> WHAT YOU SHOULD DO: Which lines of the entries contain the word "documentclass"? Please list them.

> STUDY MATERIAL:
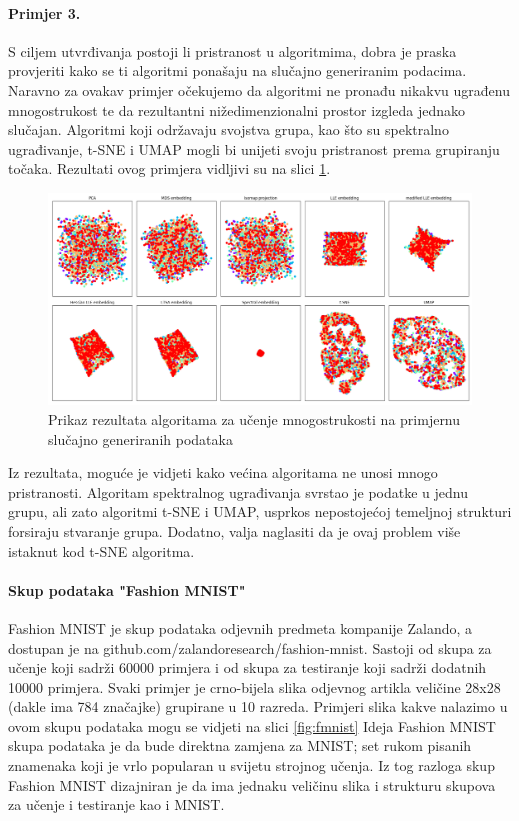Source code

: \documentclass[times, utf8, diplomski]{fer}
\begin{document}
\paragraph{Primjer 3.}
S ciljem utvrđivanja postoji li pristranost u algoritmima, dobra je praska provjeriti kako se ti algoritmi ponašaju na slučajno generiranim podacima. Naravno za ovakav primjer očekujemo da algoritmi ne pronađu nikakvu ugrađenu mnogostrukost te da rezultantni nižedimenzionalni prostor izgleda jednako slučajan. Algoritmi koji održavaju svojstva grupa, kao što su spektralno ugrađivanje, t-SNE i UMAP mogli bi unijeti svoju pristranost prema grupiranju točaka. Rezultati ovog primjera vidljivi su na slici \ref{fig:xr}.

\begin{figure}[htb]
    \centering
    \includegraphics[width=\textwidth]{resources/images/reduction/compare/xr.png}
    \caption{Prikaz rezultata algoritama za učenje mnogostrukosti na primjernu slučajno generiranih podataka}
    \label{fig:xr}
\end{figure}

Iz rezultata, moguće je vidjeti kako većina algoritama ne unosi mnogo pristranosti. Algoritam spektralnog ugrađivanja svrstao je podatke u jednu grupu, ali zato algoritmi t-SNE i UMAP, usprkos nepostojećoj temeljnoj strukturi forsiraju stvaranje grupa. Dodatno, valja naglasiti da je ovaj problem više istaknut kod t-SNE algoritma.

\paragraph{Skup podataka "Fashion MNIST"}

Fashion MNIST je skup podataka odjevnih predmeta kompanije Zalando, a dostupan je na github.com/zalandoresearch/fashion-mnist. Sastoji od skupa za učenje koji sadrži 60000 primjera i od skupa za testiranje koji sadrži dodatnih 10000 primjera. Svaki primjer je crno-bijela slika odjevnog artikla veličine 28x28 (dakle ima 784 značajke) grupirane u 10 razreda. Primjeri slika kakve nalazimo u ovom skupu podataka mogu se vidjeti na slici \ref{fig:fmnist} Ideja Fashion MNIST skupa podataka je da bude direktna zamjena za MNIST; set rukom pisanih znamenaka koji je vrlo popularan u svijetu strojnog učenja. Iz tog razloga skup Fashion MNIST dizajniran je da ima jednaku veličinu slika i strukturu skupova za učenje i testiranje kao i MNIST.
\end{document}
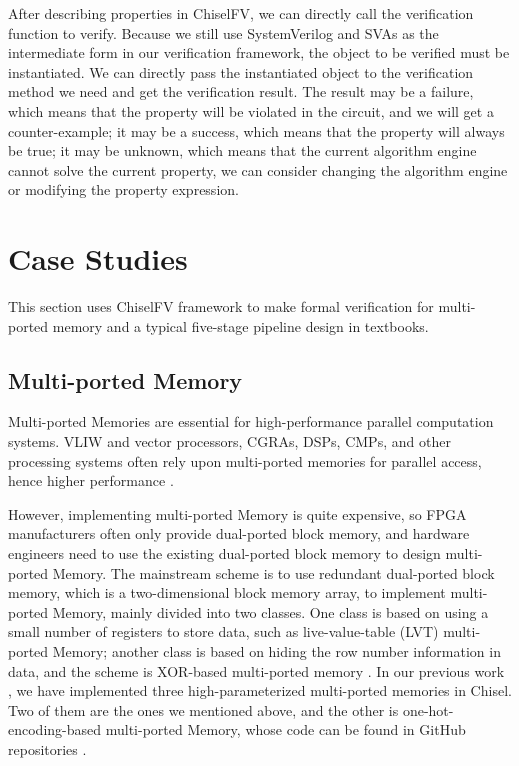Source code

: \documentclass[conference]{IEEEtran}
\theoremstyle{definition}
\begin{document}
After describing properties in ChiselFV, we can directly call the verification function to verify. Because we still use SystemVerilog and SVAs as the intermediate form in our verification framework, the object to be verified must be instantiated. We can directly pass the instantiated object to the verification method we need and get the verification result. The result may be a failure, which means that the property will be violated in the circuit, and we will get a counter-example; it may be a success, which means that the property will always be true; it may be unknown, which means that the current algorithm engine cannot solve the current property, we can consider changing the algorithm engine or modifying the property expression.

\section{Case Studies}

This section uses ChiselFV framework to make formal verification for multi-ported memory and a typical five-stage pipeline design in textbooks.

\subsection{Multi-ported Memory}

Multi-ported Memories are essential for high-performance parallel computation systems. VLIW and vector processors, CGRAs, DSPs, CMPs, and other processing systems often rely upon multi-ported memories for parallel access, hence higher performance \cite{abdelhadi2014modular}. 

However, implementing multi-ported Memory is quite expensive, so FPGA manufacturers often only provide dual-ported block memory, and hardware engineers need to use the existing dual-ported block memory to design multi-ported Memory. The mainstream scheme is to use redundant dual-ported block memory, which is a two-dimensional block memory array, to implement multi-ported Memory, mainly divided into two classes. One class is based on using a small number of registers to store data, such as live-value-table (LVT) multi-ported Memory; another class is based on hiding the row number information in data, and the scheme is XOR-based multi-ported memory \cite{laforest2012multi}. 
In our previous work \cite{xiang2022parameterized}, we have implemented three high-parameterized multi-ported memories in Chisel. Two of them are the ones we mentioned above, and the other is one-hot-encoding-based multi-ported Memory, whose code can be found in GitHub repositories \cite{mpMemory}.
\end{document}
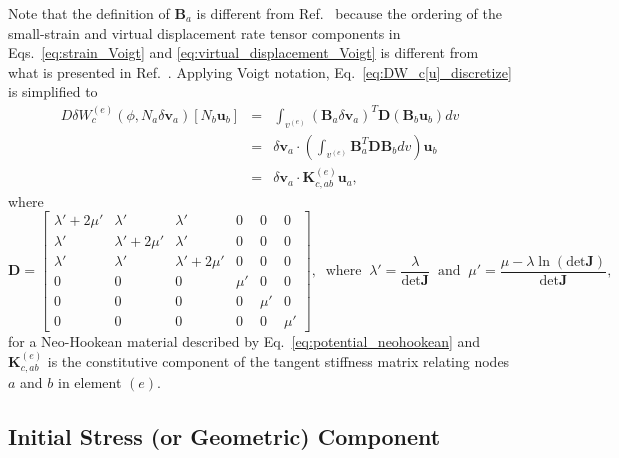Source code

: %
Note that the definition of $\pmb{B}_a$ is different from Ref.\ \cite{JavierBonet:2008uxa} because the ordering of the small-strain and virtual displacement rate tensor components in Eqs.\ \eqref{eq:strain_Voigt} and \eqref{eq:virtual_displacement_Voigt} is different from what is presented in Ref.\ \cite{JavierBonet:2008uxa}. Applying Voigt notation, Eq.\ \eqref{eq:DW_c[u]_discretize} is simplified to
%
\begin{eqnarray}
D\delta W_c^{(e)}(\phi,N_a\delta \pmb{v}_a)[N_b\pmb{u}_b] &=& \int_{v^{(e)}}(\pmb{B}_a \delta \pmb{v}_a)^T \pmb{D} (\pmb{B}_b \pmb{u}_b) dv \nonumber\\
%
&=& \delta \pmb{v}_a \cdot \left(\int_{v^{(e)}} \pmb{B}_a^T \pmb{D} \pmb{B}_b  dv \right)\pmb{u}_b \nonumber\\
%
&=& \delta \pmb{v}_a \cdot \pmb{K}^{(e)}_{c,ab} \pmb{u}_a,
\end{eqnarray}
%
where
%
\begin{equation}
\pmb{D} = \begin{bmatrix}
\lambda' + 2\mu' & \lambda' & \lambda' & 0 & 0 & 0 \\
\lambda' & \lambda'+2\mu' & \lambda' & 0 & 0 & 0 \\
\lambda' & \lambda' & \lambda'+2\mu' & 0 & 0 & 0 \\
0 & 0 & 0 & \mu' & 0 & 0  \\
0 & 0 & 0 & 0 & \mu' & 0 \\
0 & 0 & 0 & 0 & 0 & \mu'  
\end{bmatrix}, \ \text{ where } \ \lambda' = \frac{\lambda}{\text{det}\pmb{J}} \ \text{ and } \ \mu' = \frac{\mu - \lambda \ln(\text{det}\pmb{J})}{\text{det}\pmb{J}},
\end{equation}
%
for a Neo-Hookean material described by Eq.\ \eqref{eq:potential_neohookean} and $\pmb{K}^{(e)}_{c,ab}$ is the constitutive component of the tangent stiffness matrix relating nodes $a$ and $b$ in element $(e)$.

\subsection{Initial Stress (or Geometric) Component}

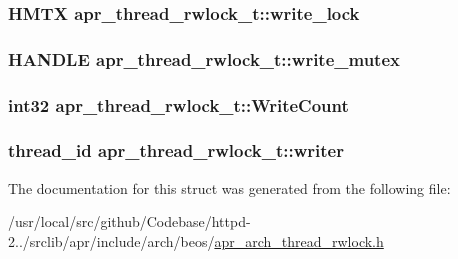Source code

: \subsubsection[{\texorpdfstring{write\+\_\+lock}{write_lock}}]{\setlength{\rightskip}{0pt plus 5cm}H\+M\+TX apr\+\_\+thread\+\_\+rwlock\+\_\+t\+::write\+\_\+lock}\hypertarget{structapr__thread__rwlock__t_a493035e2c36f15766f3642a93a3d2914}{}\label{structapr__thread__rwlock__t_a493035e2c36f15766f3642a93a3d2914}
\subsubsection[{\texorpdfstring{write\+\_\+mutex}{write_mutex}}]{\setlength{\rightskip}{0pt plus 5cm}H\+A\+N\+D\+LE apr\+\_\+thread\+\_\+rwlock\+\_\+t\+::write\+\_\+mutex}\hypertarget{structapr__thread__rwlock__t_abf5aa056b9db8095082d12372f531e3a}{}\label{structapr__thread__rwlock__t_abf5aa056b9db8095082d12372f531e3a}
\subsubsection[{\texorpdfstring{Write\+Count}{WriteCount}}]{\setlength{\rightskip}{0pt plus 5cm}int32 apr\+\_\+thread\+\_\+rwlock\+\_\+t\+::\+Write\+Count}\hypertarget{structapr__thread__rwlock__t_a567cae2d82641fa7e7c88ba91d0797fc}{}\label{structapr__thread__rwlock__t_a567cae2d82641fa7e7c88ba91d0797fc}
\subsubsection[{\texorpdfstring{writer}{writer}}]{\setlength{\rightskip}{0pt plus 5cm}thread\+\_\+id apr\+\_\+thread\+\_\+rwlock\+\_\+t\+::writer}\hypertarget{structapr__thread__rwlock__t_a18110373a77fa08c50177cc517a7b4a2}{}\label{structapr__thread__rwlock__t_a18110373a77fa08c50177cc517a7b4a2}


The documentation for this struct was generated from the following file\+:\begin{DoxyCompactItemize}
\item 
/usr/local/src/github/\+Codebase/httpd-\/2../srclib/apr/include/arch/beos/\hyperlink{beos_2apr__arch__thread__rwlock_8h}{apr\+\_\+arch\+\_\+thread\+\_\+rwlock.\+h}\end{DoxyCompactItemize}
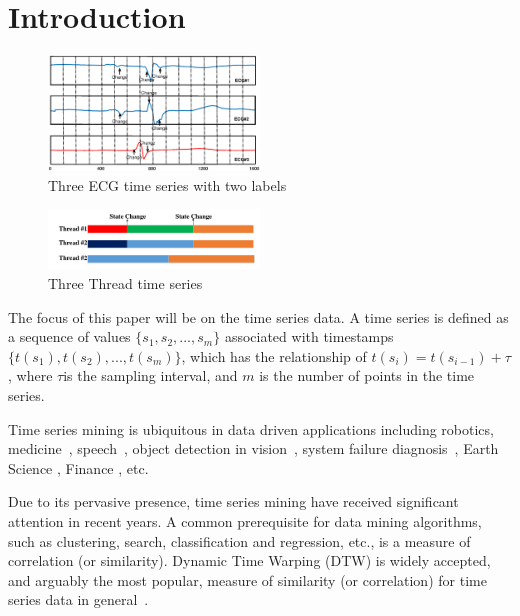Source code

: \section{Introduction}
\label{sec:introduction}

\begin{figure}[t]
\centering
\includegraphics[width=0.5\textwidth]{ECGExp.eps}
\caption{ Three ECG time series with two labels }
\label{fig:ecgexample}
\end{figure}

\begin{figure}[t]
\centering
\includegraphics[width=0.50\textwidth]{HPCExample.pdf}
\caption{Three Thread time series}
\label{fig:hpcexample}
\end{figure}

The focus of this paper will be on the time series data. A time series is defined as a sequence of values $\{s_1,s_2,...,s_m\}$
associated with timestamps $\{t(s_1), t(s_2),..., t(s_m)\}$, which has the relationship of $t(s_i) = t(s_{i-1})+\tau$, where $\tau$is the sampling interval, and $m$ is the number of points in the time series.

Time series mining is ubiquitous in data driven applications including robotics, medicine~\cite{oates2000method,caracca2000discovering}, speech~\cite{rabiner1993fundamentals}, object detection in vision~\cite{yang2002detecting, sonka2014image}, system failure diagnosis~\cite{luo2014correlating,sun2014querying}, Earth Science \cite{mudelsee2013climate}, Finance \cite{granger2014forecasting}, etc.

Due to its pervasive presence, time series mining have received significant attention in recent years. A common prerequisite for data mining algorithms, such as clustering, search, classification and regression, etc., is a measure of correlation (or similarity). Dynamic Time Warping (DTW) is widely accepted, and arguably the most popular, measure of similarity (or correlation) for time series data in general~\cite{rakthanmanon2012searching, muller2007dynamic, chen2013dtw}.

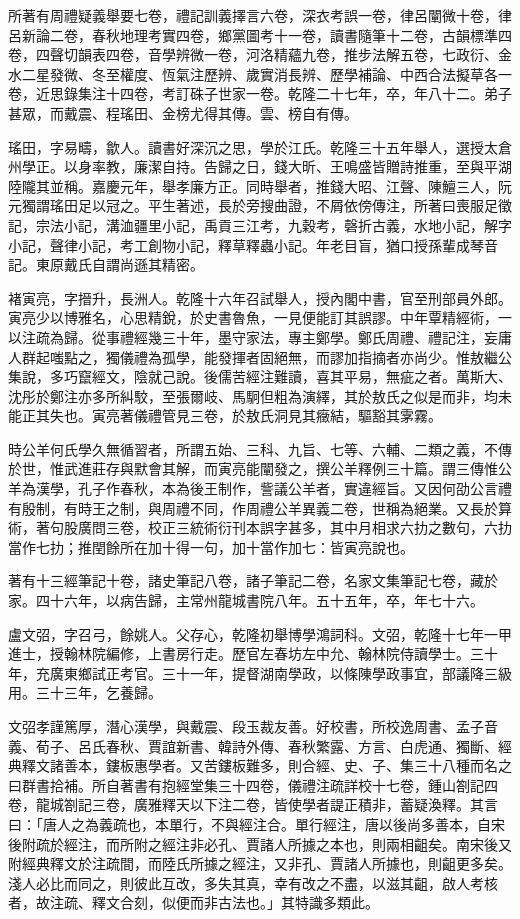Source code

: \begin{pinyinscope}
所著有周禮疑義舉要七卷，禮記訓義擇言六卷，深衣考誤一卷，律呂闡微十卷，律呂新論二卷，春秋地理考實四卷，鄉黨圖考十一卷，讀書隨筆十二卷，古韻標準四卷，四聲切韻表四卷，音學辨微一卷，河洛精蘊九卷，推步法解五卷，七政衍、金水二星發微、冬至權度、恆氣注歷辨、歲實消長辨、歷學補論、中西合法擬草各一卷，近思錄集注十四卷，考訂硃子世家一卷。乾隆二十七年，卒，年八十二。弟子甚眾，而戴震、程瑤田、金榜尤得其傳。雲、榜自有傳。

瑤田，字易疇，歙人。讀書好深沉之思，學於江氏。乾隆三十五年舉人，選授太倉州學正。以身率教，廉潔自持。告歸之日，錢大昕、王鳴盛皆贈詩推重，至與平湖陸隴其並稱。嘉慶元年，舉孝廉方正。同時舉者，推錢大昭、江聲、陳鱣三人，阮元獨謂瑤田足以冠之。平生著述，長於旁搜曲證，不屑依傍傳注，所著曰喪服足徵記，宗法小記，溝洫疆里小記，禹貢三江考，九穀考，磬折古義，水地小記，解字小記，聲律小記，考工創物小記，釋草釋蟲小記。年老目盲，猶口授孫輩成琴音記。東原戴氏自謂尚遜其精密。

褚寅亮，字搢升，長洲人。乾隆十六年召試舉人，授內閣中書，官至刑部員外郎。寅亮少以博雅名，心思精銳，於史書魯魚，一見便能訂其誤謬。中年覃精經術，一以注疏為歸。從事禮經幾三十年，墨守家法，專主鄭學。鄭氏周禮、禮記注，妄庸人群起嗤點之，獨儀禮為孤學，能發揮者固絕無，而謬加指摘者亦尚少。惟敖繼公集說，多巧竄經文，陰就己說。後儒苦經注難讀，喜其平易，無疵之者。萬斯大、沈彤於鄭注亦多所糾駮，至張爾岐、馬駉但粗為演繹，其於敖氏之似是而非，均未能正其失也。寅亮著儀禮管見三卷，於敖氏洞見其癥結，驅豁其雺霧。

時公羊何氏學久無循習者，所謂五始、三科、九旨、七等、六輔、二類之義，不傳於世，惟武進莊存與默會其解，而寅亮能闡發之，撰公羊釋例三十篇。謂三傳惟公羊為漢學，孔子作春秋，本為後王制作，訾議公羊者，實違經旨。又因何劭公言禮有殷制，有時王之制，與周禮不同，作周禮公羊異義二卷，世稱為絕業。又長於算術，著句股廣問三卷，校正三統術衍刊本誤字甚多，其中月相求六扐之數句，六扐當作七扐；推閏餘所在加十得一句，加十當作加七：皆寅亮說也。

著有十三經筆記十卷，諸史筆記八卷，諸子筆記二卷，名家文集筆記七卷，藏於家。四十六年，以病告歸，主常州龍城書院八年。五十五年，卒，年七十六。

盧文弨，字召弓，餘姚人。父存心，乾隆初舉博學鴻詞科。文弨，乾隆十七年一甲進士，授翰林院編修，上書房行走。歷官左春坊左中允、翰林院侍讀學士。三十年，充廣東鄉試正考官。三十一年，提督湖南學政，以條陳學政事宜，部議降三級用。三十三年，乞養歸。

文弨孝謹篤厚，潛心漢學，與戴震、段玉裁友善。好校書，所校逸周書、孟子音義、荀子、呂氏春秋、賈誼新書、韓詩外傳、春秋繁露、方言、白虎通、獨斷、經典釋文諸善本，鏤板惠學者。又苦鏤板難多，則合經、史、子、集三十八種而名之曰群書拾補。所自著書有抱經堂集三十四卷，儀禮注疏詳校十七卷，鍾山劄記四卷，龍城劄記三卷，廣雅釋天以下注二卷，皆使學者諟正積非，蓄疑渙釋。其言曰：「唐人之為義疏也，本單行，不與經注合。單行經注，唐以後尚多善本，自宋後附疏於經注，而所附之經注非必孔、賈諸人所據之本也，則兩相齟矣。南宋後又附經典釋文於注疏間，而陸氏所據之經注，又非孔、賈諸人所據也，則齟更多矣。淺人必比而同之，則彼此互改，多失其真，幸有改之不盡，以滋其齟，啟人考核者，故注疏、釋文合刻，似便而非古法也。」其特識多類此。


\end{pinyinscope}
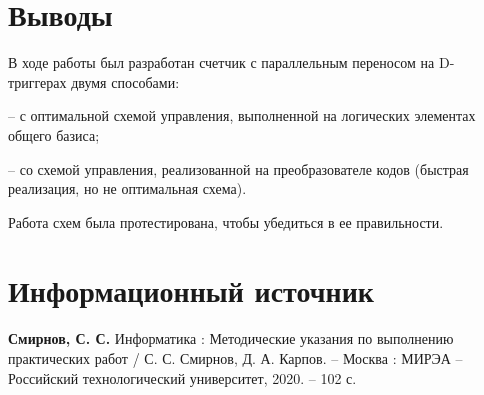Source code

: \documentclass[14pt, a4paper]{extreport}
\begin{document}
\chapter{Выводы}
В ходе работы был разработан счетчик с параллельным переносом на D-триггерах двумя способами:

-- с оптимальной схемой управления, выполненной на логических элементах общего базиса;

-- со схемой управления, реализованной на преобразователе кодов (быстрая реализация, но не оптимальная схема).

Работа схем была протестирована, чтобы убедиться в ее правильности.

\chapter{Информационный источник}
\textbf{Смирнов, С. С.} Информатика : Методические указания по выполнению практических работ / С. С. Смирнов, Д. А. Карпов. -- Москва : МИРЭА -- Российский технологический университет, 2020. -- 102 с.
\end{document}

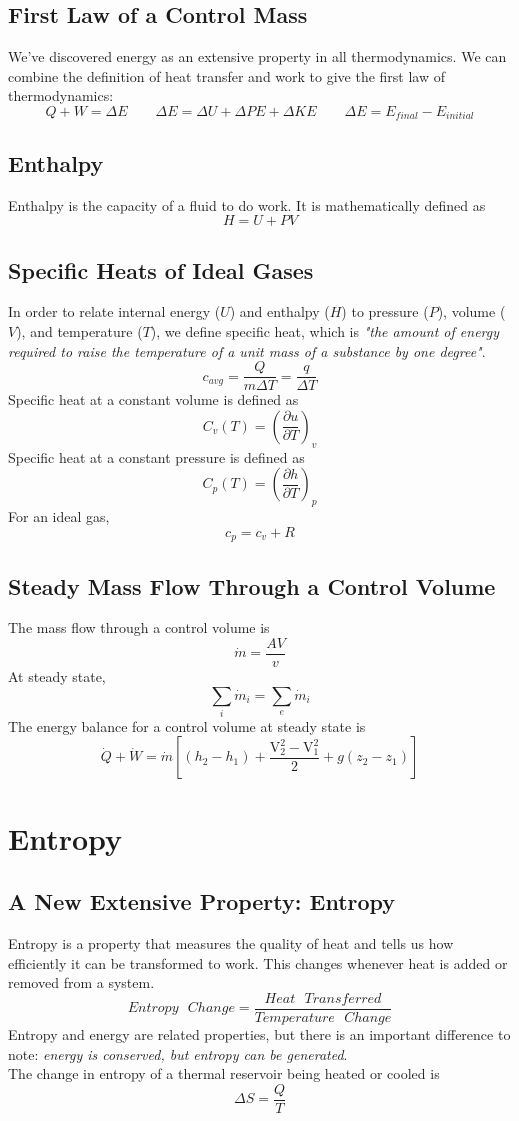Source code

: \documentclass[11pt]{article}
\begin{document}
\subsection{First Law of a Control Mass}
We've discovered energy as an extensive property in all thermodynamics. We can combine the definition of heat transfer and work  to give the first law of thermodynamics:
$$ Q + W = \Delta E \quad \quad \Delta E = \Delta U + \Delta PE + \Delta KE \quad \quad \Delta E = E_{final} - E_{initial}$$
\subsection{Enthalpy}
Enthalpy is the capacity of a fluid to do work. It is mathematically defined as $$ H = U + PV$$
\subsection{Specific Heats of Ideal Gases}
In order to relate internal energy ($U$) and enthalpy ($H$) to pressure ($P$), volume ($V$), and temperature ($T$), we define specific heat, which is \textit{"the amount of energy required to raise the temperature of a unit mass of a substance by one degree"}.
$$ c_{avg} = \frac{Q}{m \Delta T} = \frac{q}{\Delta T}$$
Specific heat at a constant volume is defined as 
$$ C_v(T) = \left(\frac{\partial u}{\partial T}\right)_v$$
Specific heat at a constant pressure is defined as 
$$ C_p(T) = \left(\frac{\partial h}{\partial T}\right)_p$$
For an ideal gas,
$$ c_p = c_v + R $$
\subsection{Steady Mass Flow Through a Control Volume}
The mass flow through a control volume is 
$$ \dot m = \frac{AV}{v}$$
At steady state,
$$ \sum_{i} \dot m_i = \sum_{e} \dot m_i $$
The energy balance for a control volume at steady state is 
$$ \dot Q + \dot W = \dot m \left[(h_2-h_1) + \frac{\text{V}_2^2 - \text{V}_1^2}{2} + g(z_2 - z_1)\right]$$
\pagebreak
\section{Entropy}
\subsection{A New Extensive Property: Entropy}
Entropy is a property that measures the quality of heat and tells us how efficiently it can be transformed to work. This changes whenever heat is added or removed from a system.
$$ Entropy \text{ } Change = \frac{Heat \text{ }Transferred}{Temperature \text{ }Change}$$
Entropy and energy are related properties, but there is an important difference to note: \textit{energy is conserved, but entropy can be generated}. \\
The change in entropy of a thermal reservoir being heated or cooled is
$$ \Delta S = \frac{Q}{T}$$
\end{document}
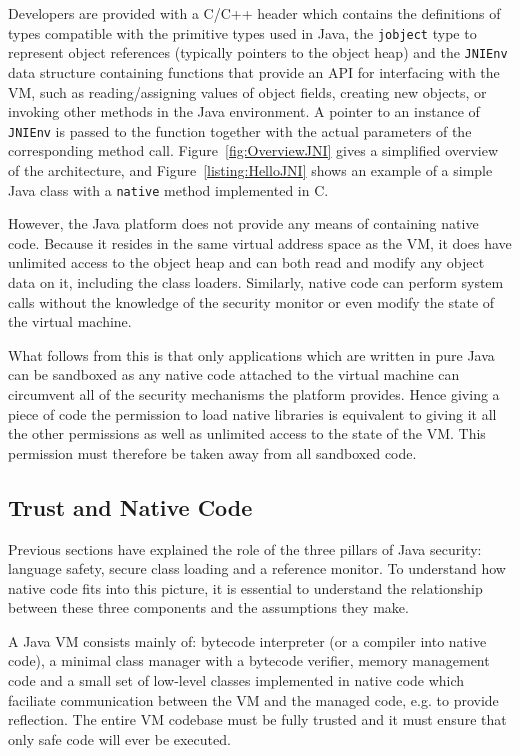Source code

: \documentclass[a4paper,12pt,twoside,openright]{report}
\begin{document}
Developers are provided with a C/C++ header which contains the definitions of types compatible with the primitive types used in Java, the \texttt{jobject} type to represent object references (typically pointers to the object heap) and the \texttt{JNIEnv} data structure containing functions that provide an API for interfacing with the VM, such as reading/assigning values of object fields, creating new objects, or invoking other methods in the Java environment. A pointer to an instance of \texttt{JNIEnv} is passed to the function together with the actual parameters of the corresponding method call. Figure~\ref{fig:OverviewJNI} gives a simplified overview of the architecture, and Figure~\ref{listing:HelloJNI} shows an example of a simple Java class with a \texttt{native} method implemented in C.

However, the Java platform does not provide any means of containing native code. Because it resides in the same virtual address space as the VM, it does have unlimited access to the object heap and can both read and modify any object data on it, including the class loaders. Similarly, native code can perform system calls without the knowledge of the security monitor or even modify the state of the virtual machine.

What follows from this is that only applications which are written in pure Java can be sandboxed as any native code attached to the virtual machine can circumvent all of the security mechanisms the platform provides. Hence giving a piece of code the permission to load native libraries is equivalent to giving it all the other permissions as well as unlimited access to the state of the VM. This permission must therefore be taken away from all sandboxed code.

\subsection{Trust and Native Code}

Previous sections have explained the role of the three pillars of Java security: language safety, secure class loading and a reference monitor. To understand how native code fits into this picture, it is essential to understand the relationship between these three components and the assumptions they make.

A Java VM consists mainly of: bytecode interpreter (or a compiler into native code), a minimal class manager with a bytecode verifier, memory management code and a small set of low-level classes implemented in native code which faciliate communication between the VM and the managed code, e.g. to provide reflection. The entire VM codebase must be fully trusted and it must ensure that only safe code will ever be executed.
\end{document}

> RESPONSE BELOW:
: \documentclass[times, utf8, diplomski]{fer}
: \documentclass[conference]{IEEEtran}
: \documentclass[14pt, a4paper]{extreport}
: \documentclass[11pt]{article}
: \documentclass[a4paper,12pt,twoside,openright]{report}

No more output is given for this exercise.